Толкование путешествий — страница 40 из 108

[399]. Потом там размещалось ВОКС, а потом здание было отдано Горькому, который именно здесь в присутствии Сталина назвал советских писателей «инженерами человеческих душ».

В отличие от невероятных Фреда Била или Джона Рида, интуристы были солидными людьми, и у них всегда был обратный билет из воплощенной утопии. Туризм fellow-travelers имел не только пропагандистское, но и меркантильное значение: в 1932 году половина всех интуристов в СССР были американцы, они принесли стране 3 миллиона долларов. От них требовалось соблюдать правила: в 1933 году рубль надо было покупать за 51 цент, а бутылку советского пива за полтора доллара. Некоторые так и делали, подобно донесшему до нас эти сведения Корлиссу Ламонту, сыну известного банкира, профессору философии Колумбийского университета; другие меняли доллар на черном рынке на 20–30 рублей «или, вероятно, больше»[400]. За свои деньги Ламонт с супругой получили образцовое обслуживание. Им показали музеи, фабрики и социальные службы. Им рассказали, что Советский Союз окончательно решил проблему психического здоровья: в Москве не могут найти случая клинической депрессии, чтобы показать студентам. Ламонты побывали на процедуре бракосочетания («мы увидели семь браков и пять разводов») и в Мавзолее: тут тоже одного раза показалось недостаточно, стояли в очереди дважды. Колумбийский философ рассказывал с подобающей солидностью:

Эта тихая, гигиеническая (aseptic) церемония, когда люди почитают величайшего лидера России и получают силу от его безлично красивого и решительного лица, представляется совершенно естественной и безусловно полезной (wholly desirable)[401].

Система ориентализма бывала сентиментальной, или корыстной, или псевдонаучной, но в конечном итоге всегда значила следующее: что хорошо для русского или китайца, плохо для европейца или американца. В 1933 году йельский профессор Джером Дэвис рассуждал:

Русские массы никогда не были обучены политическому знахарству западных демократий […] Благодарны американцы или нет за то, что сами не живут под коммунизмом и Советской системой, им не следует кидать камни в Советскую власть. Принимая во внимание неграмотность масс и отсталость страны, кто мог бы поручиться, что другая партия или другая структура правительства могли бы сделать больше для подлинного благополучия народа?[402]

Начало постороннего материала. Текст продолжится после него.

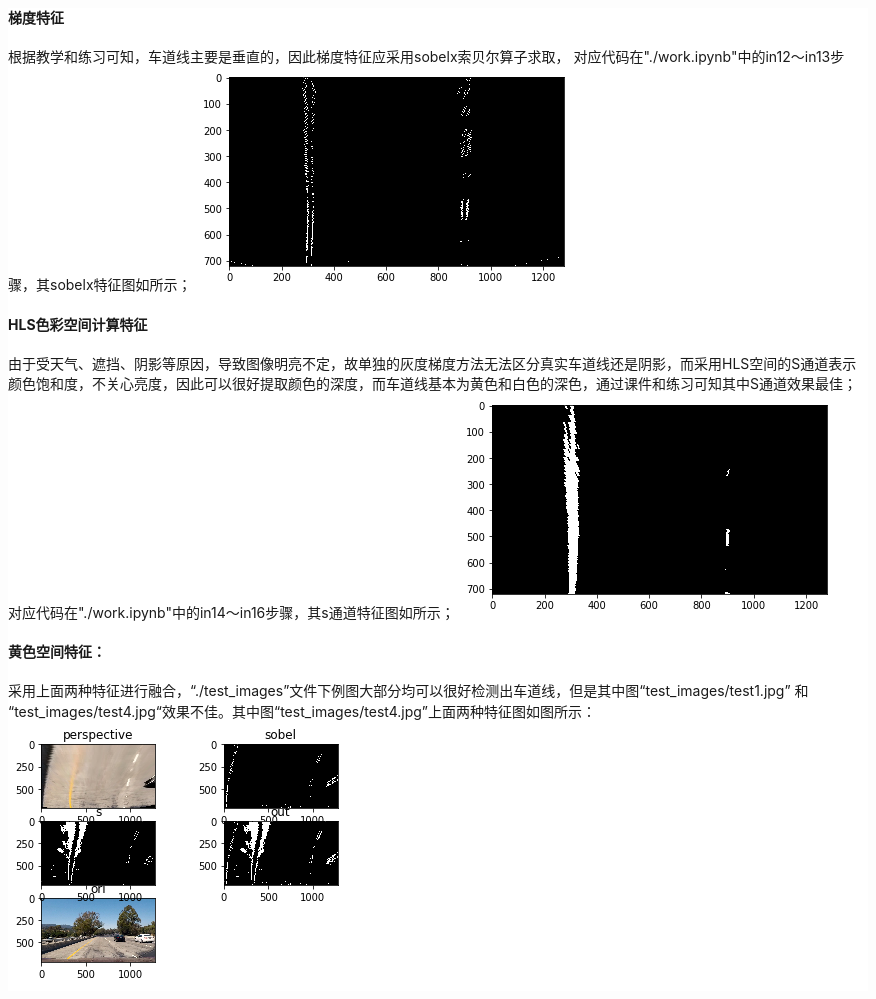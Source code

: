 #### 梯度特征
根据教学和练习可知，车道线主要是垂直的，因此梯度特征应采用sobelx索贝尔算子求取， 对应代码在"./work.ipynb"中的in12～in13步骤，其sobelx特征图如所示；
![alt text](./output_images/sobel_x.png "sobel_x特征图")

####  HLS色彩空间计算特征
由于受天气、遮挡、阴影等原因，导致图像明亮不定，故单独的灰度梯度方法无法区分真实车道线还是阴影，而采用HLS空间的S通道表示颜色饱和度，不关心亮度，因此可以很好提取颜色的深度，而车道线基本为黄色和白色的深色，通过课件和练习可知其中S通道效果最佳；对应代码在"./work.ipynb"中的in14～in16步骤，其s通道特征图如所示；
![alt text](./output_images/s.png "色彩空间特征图")

#### 黄色空间特征：
采用上面两种特征进行融合，“./test_images”文件下例图大部分均可以很好检测出车道线，但是其中图“test_images/test1.jpg” 和 “test_images/test4.jpg“效果不佳。其中图“test_images/test4.jpg”上面两种特征图如图所示：
![alt text](./output_images/图4测试效果.png "图4特征图")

И действительно, кто? Те, кто поручались за это внутри России, были уничтожены или высланы; те, кто поручались за это в Америке, не были fellow-travelers и, соответственно, не могли претендовать на знание обстоятельств. Зато те американцы, которые приветствовали режим в России, по приезде домой подробно объясняли, что не намереваются завозить его в Америку. Писатель Эптон Синклер в 1938 году говорил так:

Большевизм […] выступает за насильственное свержение капиталистического правительства и за диктатуру пролетариата. […] Но, обсуждая внутренние дела американского народа, я всегда говорил, что он […] должен проводить необходимые изменения демократическим и конституционным путем […] Это вполне очевидное различие должен понимать всякий честный человек[403].

Это различие проводил и Уолтер Дюранти, самый авторитетный из иностранных корреспондентов в Москве. В 1932 году он говорил: «Я считаю, что большевики хороши для русских масс, и я верю в большевизм для России; но я все больше и больше убежден, что он не годится для Соединенных Штатов и Западной Европы». Дюранти объяснял: «Когда вы пишете о России, вы пишете о стране и народе, чьи обычаи и идеалы так же далеки от западного ума, как китайские». Этнизация большевизма легко переходила в его историзацию. Дюранти продолжал: «Понимаете, русские, кроме тех, кто на самом верху, до Советской власти вообще не имели никакой свободы. Они никогда не знали выгод частной собственности. Так что то, что американцу может показаться состоянием жалкого рабства, для русских — чудесная новая свобода»[404].

В 1927–1928 годах писатель Теодор Драйзер провел в России 11 недель. Он немало путешествовал: был в столицах, в Сибири, на Черном море. По его мнению, советские люди довольны своей жизнью. Коммунистический режим выживет в России и постепенно распространится по миру. Когда-нибудь он, наверно, достигнет Америки, потому что Драйзеру не нравится американский индустриализм. Он изумлен, что русские знакомые, обычно такие глубокомысленные, только им и интересуются: Россия в восторге от Соединенных Штатов, но те того не заслуживают[405]. Вообще же русские готовы часами вести интеллектуальные разговоры, но не интересуются практическими темами, а американцы наоборот: это главное из наблюдений Драйзера в области «национального темперамента». Это угрожает революционным планам большевиков: «Их мечтой является превратить Россию в рай за одно-два поколения. Боже мой, думал я, если бы им удалось! Только не с их темпераментом: они говорят слишком много и делают слишком мало»[406]. Легкие психологические сомнения ведут к твердым ориентальным выводам: «Русский не американец. Он даже не европеец. По темпераменту я считаю его полуазиатом». При всей любви к России и социализму, Драйзера изумляет местная неопрятность. С оговорками, но почти в каждой главе он возвращается к грязи Москвы и провинции, улиц и гостиниц и остального. «Быт четырнадцатого века», — замечает он, объясняя историческую отсталость азиатским темпераментом. Альтернативное объяснение, что грязь публичных мест является следствием коллективного владения ими и, соответственно, проявлением самой сущности режима, им не рассматривается.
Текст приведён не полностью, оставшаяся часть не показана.